JPMorgan analyst Joseph Greff has upgraded sports betting company DraftKings to overweight from neutral, citing a recent bout of underperformance. He raised his price target for the stock by $11 to $37, which implies a potential upside of 35.2% from the previous day’s closing price. Greff believes that DraftKings is an appealing sector, with strong growth prospects in both same-store sales and new markets. Despite a pullback of around 13% since July, DraftKings has seen significant gains this year, surging over 140% since the beginning of 2023.
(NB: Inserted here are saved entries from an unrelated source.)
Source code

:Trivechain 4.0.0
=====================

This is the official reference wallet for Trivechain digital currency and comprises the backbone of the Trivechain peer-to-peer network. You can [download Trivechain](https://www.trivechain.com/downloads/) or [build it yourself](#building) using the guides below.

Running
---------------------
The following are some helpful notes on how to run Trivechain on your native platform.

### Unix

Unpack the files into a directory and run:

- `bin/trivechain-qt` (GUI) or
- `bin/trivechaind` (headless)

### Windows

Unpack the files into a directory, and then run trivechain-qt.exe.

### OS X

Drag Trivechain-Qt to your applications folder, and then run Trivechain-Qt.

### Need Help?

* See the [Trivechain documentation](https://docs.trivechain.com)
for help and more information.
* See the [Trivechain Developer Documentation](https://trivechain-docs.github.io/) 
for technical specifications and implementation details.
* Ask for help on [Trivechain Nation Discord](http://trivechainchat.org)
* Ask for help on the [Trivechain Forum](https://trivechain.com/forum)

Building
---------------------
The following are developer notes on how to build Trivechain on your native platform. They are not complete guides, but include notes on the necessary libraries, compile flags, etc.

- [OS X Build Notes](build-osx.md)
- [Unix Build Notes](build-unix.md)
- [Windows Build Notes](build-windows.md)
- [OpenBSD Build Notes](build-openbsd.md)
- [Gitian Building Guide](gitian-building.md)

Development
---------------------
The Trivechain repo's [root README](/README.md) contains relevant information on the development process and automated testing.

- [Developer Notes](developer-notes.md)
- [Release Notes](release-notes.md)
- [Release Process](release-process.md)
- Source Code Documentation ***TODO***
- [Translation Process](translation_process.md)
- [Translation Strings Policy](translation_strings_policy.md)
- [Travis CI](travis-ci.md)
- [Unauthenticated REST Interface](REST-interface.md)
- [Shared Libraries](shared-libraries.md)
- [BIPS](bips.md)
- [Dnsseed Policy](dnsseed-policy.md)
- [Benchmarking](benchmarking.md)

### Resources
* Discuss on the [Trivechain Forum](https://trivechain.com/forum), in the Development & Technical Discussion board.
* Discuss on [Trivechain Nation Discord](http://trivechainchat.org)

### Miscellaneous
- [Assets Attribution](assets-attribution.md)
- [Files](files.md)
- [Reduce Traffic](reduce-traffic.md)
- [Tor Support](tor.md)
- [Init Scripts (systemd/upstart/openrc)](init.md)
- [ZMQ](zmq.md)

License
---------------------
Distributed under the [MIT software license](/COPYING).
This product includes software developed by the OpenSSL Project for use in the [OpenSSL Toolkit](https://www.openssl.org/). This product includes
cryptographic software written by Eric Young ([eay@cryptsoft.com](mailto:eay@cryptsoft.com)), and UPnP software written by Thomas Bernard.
According to Greff, DraftKings is well-positioned to compete against newer entrants in the sports betting market, like Penn Entertainment’s ESPNBet and Fanatics, due to its established product, scale, and brand. He also highlighted the potential improvement in the company’s operating expense environment, as it relies less on revenue from new markets. These newer spaces often require significant investments in user acquisition costs and upfront expenses, which can impact profitability. Greff expects the sports betting market in the U.S. and Ontario to reach $23.2 billion by 2030, and the iGaming market to near $13.5 billion over the same period.
Overall, the upgrade by JPMorgan has sparked investor interest, with DraftKings’ stock rising 3.7% in premarket trading following the announcement. Despite recent underperformance, the company has shown strong growth this year and is expected to benefit from the continued expansion of the sports betting and iGaming markets. Greff’s optimistic outlook and raised price target suggest that DraftKings could be an attractive investment opportunity, particularly considering its position in the industry and potential for future growth.